### Right join in PySpark

You are working as a Data Engineer for an e-commerce company. The company has two datasets:
- Orders Dataset: Contains order details such as order_id, customer_id, and order_status.
- Customers Dataset: Contains information about customers like customer_id, customer_name, and customer_city.

Your task is to generate a report that contains all customer information, even if they have not placed any orders. Use a right join to solve this problem, so that we get all customers, including those without orders.

**Orders Dataset (orders_df):**

In [0]:

# orders_df
orders_data = [
    (1, 101, "Delivered"),
    (2, 102, "Pending"),
    (3, 103, "Shipped"),
    (4, 101, "Cancelled")
]

orders_columns = "order_id int, customer_id int, order_status string"

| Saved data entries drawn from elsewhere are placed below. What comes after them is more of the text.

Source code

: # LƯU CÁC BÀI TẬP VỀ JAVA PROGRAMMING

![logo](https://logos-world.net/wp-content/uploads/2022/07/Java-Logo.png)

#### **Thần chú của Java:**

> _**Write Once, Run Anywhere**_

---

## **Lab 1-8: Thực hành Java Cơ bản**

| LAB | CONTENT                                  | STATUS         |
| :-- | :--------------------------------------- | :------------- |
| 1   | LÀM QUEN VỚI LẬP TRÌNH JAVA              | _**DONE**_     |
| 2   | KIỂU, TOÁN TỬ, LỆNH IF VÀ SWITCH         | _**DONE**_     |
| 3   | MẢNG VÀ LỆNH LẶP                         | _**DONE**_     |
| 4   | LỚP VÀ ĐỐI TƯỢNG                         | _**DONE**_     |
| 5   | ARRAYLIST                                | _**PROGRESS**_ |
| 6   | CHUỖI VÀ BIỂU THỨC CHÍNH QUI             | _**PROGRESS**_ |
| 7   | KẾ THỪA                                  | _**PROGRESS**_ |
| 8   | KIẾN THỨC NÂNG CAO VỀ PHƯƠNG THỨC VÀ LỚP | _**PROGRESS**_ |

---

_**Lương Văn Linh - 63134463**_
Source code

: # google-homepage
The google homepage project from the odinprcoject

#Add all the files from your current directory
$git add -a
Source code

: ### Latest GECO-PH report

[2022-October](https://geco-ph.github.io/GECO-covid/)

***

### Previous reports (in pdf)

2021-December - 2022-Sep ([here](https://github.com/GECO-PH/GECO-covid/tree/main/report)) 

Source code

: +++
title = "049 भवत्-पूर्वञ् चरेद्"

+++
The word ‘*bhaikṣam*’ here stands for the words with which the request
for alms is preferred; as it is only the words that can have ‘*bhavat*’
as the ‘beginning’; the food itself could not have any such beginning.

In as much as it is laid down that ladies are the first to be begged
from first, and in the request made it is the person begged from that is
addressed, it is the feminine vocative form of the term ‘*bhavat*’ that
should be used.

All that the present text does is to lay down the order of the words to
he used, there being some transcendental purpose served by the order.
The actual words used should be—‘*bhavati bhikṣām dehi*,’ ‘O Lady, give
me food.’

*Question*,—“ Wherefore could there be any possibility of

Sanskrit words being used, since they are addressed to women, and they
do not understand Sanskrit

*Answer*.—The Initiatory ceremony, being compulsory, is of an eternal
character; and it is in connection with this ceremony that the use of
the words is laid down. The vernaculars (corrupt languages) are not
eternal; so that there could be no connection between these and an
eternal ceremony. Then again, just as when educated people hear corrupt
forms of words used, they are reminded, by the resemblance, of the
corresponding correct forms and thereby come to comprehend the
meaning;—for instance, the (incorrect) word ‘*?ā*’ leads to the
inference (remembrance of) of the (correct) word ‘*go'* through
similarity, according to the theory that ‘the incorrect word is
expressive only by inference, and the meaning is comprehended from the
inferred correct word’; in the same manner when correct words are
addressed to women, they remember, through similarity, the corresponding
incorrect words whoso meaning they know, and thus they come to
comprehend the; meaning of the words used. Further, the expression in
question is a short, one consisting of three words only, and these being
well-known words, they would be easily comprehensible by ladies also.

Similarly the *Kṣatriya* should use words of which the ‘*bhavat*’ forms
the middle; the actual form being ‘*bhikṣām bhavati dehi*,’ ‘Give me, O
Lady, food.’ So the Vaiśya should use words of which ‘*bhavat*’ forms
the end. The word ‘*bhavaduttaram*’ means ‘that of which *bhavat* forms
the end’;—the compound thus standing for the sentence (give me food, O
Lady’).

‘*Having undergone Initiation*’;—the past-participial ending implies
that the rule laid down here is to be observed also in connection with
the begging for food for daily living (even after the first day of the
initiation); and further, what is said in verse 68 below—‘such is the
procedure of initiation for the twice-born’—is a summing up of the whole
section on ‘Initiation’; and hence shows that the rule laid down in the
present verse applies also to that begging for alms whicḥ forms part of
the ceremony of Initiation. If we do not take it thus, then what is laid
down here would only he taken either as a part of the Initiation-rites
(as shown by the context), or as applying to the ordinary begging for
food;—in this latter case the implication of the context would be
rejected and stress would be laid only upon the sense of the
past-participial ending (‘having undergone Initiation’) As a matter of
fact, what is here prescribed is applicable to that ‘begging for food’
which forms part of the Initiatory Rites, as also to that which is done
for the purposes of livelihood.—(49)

orders_df = spark.createDataFrame(orders_data, orders_columns)
orders_df.show()

+--------+-----------+------------+
|order_id|customer_id|order_status|
+--------+-----------+------------+
|       1|        101|   Delivered|
|       2|        102|     Pending|
|       3|        103|     Shipped|
|       4|        101|   Cancelled|
+--------+-----------+------------+



**Customers Dataset (customers_df):**

In [0]:
# customers_df)
customers_data = [
    (101, "Alice", "New York"),
    (102, "Bob", "Los Angeles"),
    (103, "Charlie", "Chicago"),
    (104, "David", "Houston")
]

customers_columns = "customer_id int, customer_name string, customer_city string"

customers_df = spark.createDataFrame(customers_data, customers_columns)
customers_df.show()

+-----------+-------------+-------------+
|customer_id|customer_name|customer_city|
+-----------+-------------+-------------+
|        101|        Alice|     New York|
|        102|          Bob|  Los Angeles|
|        103|      Charlie|      Chicago|
|        104|        David|      Houston|
+-----------+-------------+-------------+



**Output:**

| customer_id | order_id | order_status | customer_name | customer_city |
|-------------|----------|--------------|---------------|---------------|
| 101         | 1        | Delivered    | Alice         | New York      |
| 101         | 4        | Cancelled    | Alice         | New York      |
| 102         | 2        | Pending      | Bob           | Los Angeles   |
| 103         | 3        | Shipped      | Charlie       | Chicago       |
| 104         | null     | null         | David         | Houston       |

**PySpark code Solution**

In [0]:
joined_df = orders_df.join(customers_df, orders_df.customer_id==customers_df.customer_id, "right")

joined_df.orderBy(customers_df.customer_id).show()

+--------+-----------+------------+-----------+-------------+-------------+
|order_id|customer_id|order_status|customer_id|customer_name|customer_city|
+--------+-----------+------------+-----------+-------------+-------------+
|       4|        101|   Cancelled|        101|        Alice|     New York|
|       1|        101|   Delivered|        101|        Alice|     New York|
|       2|        102|     Pending|        102|          Bob|  Los Angeles|
|       3|        103|     Shipped|        103|      Charlie|      Chicago|
|    null|       null|        null|        104|        David|      Houston|
+--------+-----------+------------+-----------+-------------+-------------+